Kasim Reed, John Lewis, and local LGBT groups push for same-sex marriage in Georgia

When state Sen. Kasim Reed ran to become Atlanta’s mayor in 2009, he faced significant backlash from the city’s LGBT community for supporting civil unions but opposing gay marriage. He “wrestled” with his personal beliefs until December 2012 — six months after the U.S. Supreme Court overturned the Defense of Marriage Act. His views, Reed said, had evolved. Now the mayor wants to arguably become Georgia’s most vocal straight ally in the fight to end the state’s gay marriage ban.

At the Phillip Rush Center in Candler Park on Monday, Reed pledged he was joining a $1 million media campaign that will attempt to drum up support for marriage equality in Georgia and throughout the South — and end the state’s same-sex marriage ban.

National marriage equality advocacy group Freedom to Marry launched the effort, called Southerners for the Freedom to Marry, to unite more than 12 Southern LGBT organizations, including Georgia Equality. According to the group, more than 200,000 couples and its families face legal discrimination in 14 different states stretching from Texas to Virginia.

“Hundreds of thousands of couples have fallen in love, have made a commitment in life, and deserve a commitment under the law,” Freedom to Marry Founder Evan Wolfson said. “That commitment is called marriage.”

Wolfson said that the nonprofit initiative — which tapped Reed and Atlanta Congressman John Lewis as honorary co-chairs — wants to make marriage equality an easier issue for politicians and hesitant members of the public to support. The $1 million spend, he said, would include a variety of formal press conferences, forums, the documentation of marriage license denials, litigation, and legislative battles.

During the press conference, where numerous same-sex couples and local advocates spoke in support of the effort, Reed said he’d work to help end marriage discrimination in Georgia. The mayor said he would work to overturn a Georgia constitutional amendment approved by voters in 2004 that made it illegal for the state to recognize or perform either gay marriages or civil unions.

“Some patience will be required,” Reed said. “But patience should not mean forever. We need to be about the business of removing discrimination from Georgia’s Constitution, which must be done not yesterday or tomorrow, but right away.”

Reed’s remarks come at the same time GOP state lawmakers have introduced a measure that could allow businesses to discriminate against gay people and other groups in Georgia.

The mayor also intends to push for the state to recognize same-sex marriages performed in other states.

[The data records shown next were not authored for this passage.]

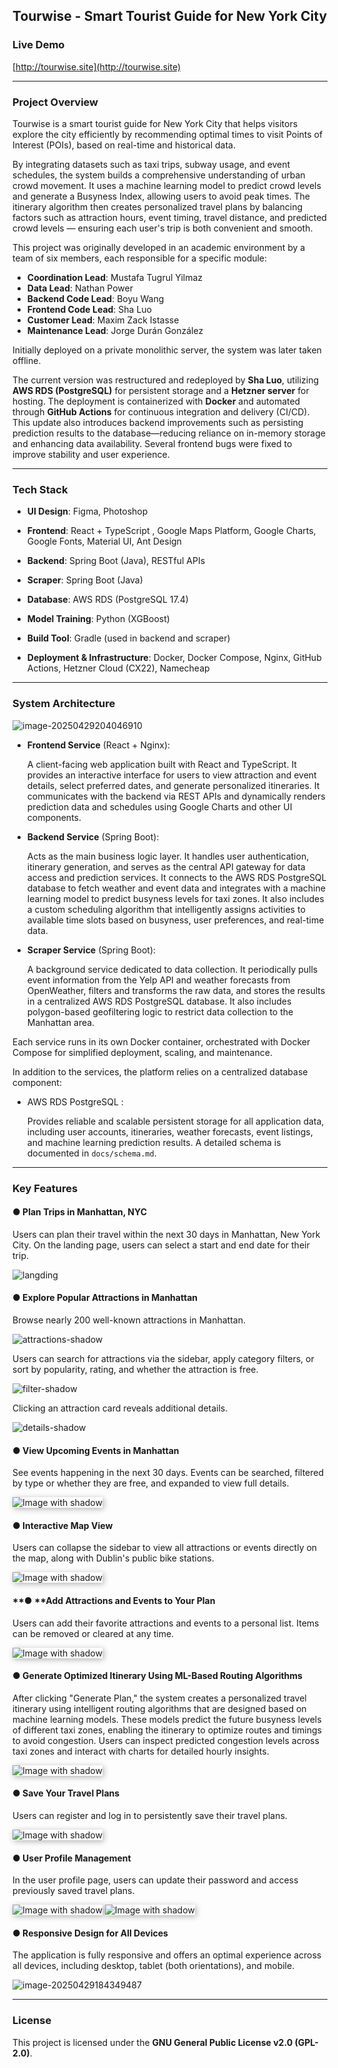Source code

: ## Tourwise - Smart Tourist Guide for New York City 

### Live Demo

[http://tourwise.site](http://tourwise.site)

------

###  Project Overview

Tourwise is a smart tourist guide for New York City that helps visitors explore the city efficiently by recommending optimal times to visit Points of Interest (POIs), based on real-time and historical data.

By integrating datasets such as taxi trips, subway usage, and event schedules, the system builds a comprehensive understanding of urban crowd movement. It uses a machine learning model to predict crowd levels and generate a Busyness Index, allowing users to avoid peak times. The itinerary algorithm then creates personalized travel plans by balancing factors such as attraction hours, event timing, travel distance, and predicted crowd levels — ensuring each user's trip is both convenient and smooth.

This project was originally developed in an academic environment by a team of six members, each responsible for a specific module:

- **Coordination Lead**: Mustafa Tugrul Yilmaz
- **Data Lead**: Nathan Power
- **Backend Code Lead**: Boyu Wang
- **Frontend Code Lead**: Sha Luo
- **Customer Lead**: Maxim Zack Istasse
- **Maintenance Lead**: Jorge Durán González

Initially deployed on a private monolithic server, the system was later taken offline.

The current version was restructured and redeployed by **Sha Luo**, utilizing **AWS RDS (PostgreSQL)** for persistent storage and a **Hetzner server** for hosting. The deployment is containerized with **Docker** and automated through **GitHub Actions** for continuous integration and delivery (CI/CD). This update also introduces backend improvements such as persisting prediction results to the database—reducing reliance on in-memory storage and enhancing data availability. Several frontend bugs were fixed to improve stability and user experience.

------

### Tech Stack

- **UI Design**:  Figma, Photoshop
  
- **Frontend**:  React + TypeScript , Google Maps Platform, Google Charts, Google Fonts, Material UI, Ant Design
  
- **Backend**:  Spring Boot (Java), RESTful APIs

- **Scraper**:  Spring Boot (Java)

- **Database**: AWS RDS (PostgreSQL 17.4)

- **Model Training**:  Python (XGBoost)

- **Build Tool**:  Gradle (used in backend and scraper)

- **Deployment & Infrastructure**:  Docker, Docker Compose, Nginx, GitHub Actions,  Hetzner Cloud (CX22), Namecheap


------

###  System Architecture

![image-20250429204046910](docs/images/system_arch.png)

- **Frontend Service** (React + Nginx): 

  A client-facing web application built with React and TypeScript. It provides an interactive interface for users to view attraction and event details, select preferred dates, and generate personalized itineraries. It communicates with the backend via REST APIs and dynamically renders prediction data and schedules using Google Charts and other UI components.

- **Backend Service** (Spring Boot): 

  Acts as the main business logic layer. It handles user authentication, itinerary generation, and serves as the central API gateway for data access and prediction services. It connects to the AWS RDS PostgreSQL database to fetch weather and event data and integrates with a machine learning model to predict busyness levels for taxi zones. It also includes a custom scheduling algorithm that intelligently assigns activities to available time slots based on busyness, user preferences, and real-time data.

- **Scraper Service** (Spring Boot): 

  A background service dedicated to data collection. It periodically pulls event information from the Yelp API and weather forecasts from OpenWeather, filters and transforms the raw data, and stores the results in a centralized AWS RDS PostgreSQL database. It also includes polygon-based geofiltering logic to restrict data collection to the Manhattan area.

Each service runs in its own Docker container, orchestrated with Docker Compose for simplified deployment, scaling, and maintenance.

In addition to the services, the platform relies on a centralized database component:

- AWS RDS PostgreSQL :

  Provides reliable and scalable persistent storage for all application data, including user accounts, itineraries, weather forecasts, event listings, and machine learning prediction results. A detailed schema is documented in `docs/schema.md`.

------

### Key Features

#### ● Plan Trips in Manhattan, NYC

Users can plan their travel within the next 30 days in Manhattan, New York City. On the landing page, users can select a start and end date for their trip.

![langding](docs/images/border/landing.png)

#### ● Explore Popular Attractions in Manhattan

Browse nearly 200 well-known attractions in Manhattan. 

![attractions-shadow](docs/images/attractions-shadow.png)



Users can search for attractions via the sidebar, apply category filters, or sort by popularity, rating, and whether the attraction is free.

![filter-shadow](docs/images/filter-shadow.png)

Clicking an attraction card reveals additional details.

![details-shadow](docs/images/details-shadow.png)

#### ●  View Upcoming Events in Manhattan

See events happening in the next 30 days. Events can be searched, filtered by type or whether they are free, and expanded to view full details.

<img src="docs/images/events.png" alt="Image with shadow" style="box-shadow: 2px 2px 10px rgba(0, 0, 0, 0.3); border: none;">



#### ● Interactive Map View

Users can collapse the sidebar to view all attractions or events directly on the map, along with Dublin's public bike stations.

<img src="docs/images/map.png" alt="Image with shadow" style="box-shadow: 2px 2px 10px rgba(0, 0, 0, 0.3); border: none;">



#### **● **Add Attractions and Events to Your Plan

Users can add their favorite attractions and events to a personal list. Items can be removed or cleared at any time.

<img src="docs/images/list.png" alt="Image with shadow" style="box-shadow: 2px 2px 10px rgba(0, 0, 0, 0.3); border: none;">



#### ● Generate Optimized Itinerary Using ML-Based Routing Algorithms

After clicking "Generate Plan," the system creates a personalized travel itinerary using intelligent routing algorithms that are designed based on machine learning models. These models predict the future busyness levels of different taxi zones, enabling the itinerary to optimize routes and timings to avoid congestion. Users can inspect predicted congestion levels across taxi zones and interact with charts for detailed hourly insights.

<img src="docs/images/schedule.png" alt="Image with shadow" style="box-shadow: 2px 2px 10px rgba(0, 0, 0, 0.3); border: none;">



#### ● Save Your Travel Plans

Users can register and log in to persistently save their travel plans.

<img src="docs/images/signup.png" alt="Image with shadow" style="box-shadow: 2px 2px 10px rgba(0, 0, 0, 0.3); border: none;">



#### ●  User Profile Management

In the user profile page, users can update their password and access previously saved travel plans.

<img src="docs/images/profile.png" alt="Image with shadow" style="box-shadow: 2px 2px 10px rgba(0, 0, 0, 0.3); border: none;">

<img src="docs/images/myplans.png" alt="Image with shadow" style="box-shadow: 2px 2px 10px rgba(0, 0, 0, 0.3); border: none;">



#### ● Responsive Design for All Devices

The application is fully responsive and offers an optimal experience across all devices, including desktop, tablet (both orientations), and mobile.

![image-20250429184349487](docs/images/responsive.png)

------

### License

This project is licensed under the **GNU General Public License v2.0 (GPL-2.0)**.
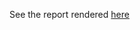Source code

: See the report rendered [here](https://carpentries.github.io/public-survey-info/documents/reports/Software-Carpentry-Reports/SWC-post-workshop-results-markdown.html)
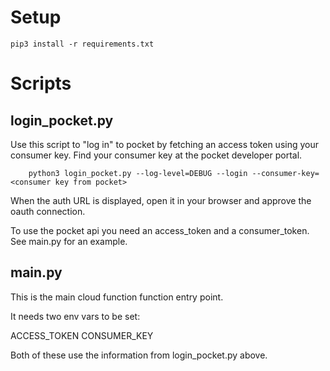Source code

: # Setup

    pip3 install -r requirements.txt

# Scripts

## login_pocket.py

Use this script to "log in" to pocket by fetching an access token using your consumer key. Find your consumer key at the pocket developer portal.

        python3 login_pocket.py --log-level=DEBUG --login --consumer-key=<consumer key from pocket>

When the auth URL is displayed, open it in your browser and approve the oauth connection.

To use the pocket api you need an access_token and a consumer_token. See main.py for an example.

## main.py

This is the main cloud function function entry point.

It needs two env vars to be set:

ACCESS_TOKEN
CONSUMER_KEY

Both of these use the information from login_pocket.py above.
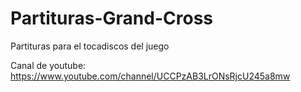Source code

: # Partituras-Grand-Cross
Partituras para el tocadiscos del juego

Canal de youtube:
https://www.youtube.com/channel/UCCPzAB3LrONsRjcU245a8mw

Reed said he has already had conversations with several state lawmakers, whom he declined to name, about authoring legislation to repeal the gay marriage ban.

Congressman John Lewis, D-Atlanta, was not able to attend the event but said in a video that he urges people to speak out against discrimination toward LGBT couples — including laws that wrongly uphold those practices.

“I see the right to marriage as a civil rights issue,” Lewis said in the video. “You cannot have rights for one segment of the population and one group of people and not for everybody. Civil rights and equal rights must be for all of our children.”